How many lines below contain the word "might"? Reply solely with the number.
- - -
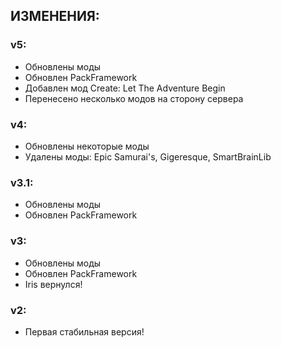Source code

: ## ИЗМЕНЕНИЯ:

### v5:

- Обновлены моды
- Обновлен PackFramework
- Добавлен мод Create: Let The Adventure Begin
- Перенесено несколько модов на сторону сервера

### v4:

- Обновлены некоторые моды
- Удалены моды: Epic Samurai's, Gigeresque, SmartBrainLib

### v3.1:

- Обновлены моды
- Обновлен PackFramework

### v3:

- Обновлены моды
- Обновлен PackFramework
- Iris вернулся!

### v2:

- Первая стабильная версия!
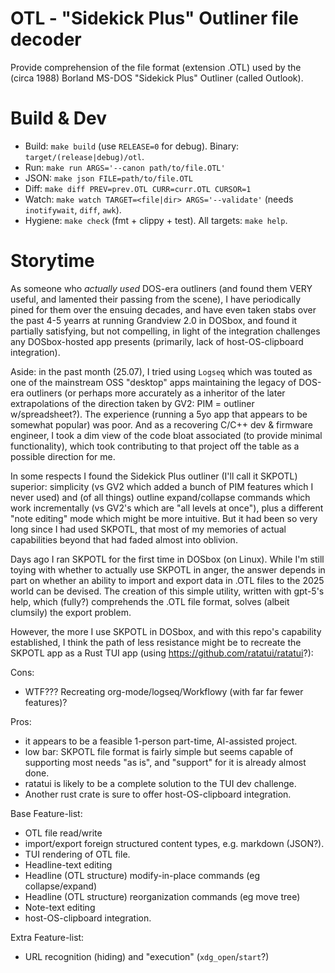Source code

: # OTL - "Sidekick Plus" Outliner file decoder

Provide comprehension of the file format (extension .OTL) used by the (circa 1988) Borland MS-DOS "Sidekick Plus" Outliner (called Outlook).

# Build & Dev

- Build: `make build` (use `RELEASE=0` for debug). Binary: `target/(release|debug)/otl`.
- Run: `make run ARGS='--canon path/to/file.OTL'`
- JSON: `make json FILE=path/to/file.OTL`
- Diff: `make diff PREV=prev.OTL CURR=curr.OTL CURSOR=1`
- Watch: `make watch TARGET=<file|dir> ARGS='--validate'` (needs `inotifywait`, `diff`, `awk`).
- Hygiene: `make check` (fmt + clippy + test). All targets: `make help`.

# Storytime

As someone who *actually used* DOS-era outliners (and found them VERY
useful, and lamented their passing from the scene), I have periodically pined
for them over the ensuing decades, and have even taken stabs over the past
4-5 yearrs at running Grandview 2.0 in DOSbox, and found it partially
satisfying, but not compelling, in light of the integration challenges any
DOSbox-hosted app presents (primarily, lack of host-OS-clipboard
integration).

Aside: in the past month (25.07), I tried using `Logseq` which was touted as
one of the mainstream OSS "desktop" apps maintaining the legacy of DOS-era
outliners (or perhaps more accurately as a inheritor of the later
extrapolations of the direction taken by GV2: PIM = outliner w/spreadsheet?).
The experience (running a 5yo app that appears to be somewhat popular) was
poor.  And as a recovering C/C++ dev & firmware engineer, I took a dim view
of the code bloat associated (to provide minimal functionality), which took
contributing to that project off the table as a possible direction for me.

In some respects I found the Sidekick Plus outliner (I'll call it SKPOTL)
superior: simplicity (vs GV2 which added a bunch of PIM features which I
never used) and (of all things) outline expand/collapse commands which work
incrementally (vs GV2's which are "all levels at once"), plus a different
"note editing" mode which might be more intuitive.  But it had been so very
long since I had used SKPOTL, that most of my memories of actual capabilities
beyond that had faded almost into oblivion.

Days ago I ran SKPOTL for the first time in DOSbox (on Linux).  While I'm
still toying with whether to actually use SKPOTL in anger, the answer depends
in part on whether an ability to import and export data in .OTL files to the
2025 world can be devised.  The creation of this simple utility, written with
gpt-5's help, which (fully?) comprehends the .OTL file format, solves (albeit
clumsily) the export problem.

However, the more I use SKPOTL in DOSbox, and with this repo's capability
established, I think the path of less resistance might be to recreate the
SKPOTL app as a Rust TUI app (using https://github.com/ratatui/ratatui?):

Cons:
 - WTF???  Recreating org-mode/logseq/Workflowy (with far far fewer features)?

Pros:
 - it appears to be a feasible 1-person part-time, AI-assisted project.
 - low bar: SKPOTL file format is fairly simple but seems capable of supporting most needs "as is", and "support" for it is already almost done.
 - ratatui is likely to be a complete solution to the TUI dev challenge.
 - Another rust crate is sure to offer host-OS-clipboard integration.

Base Feature-list:
 - OTL file read/write
 - import/export foreign structured content types, e.g. markdown (JSON?).
 - TUI rendering of OTL file.
 - Headline-text editing
 - Headline (OTL structure) modify-in-place commands (eg collapse/expand)
 - Headline (OTL structure) reorganization commands (eg move tree)
 - Note-text editing
 - host-OS-clipboard integration.

Extra Feature-list:
 - URL recognition (hiding) and "execution" (`xdg_open`/`start`?)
- - -
WRITTEN RESPONSE -> 2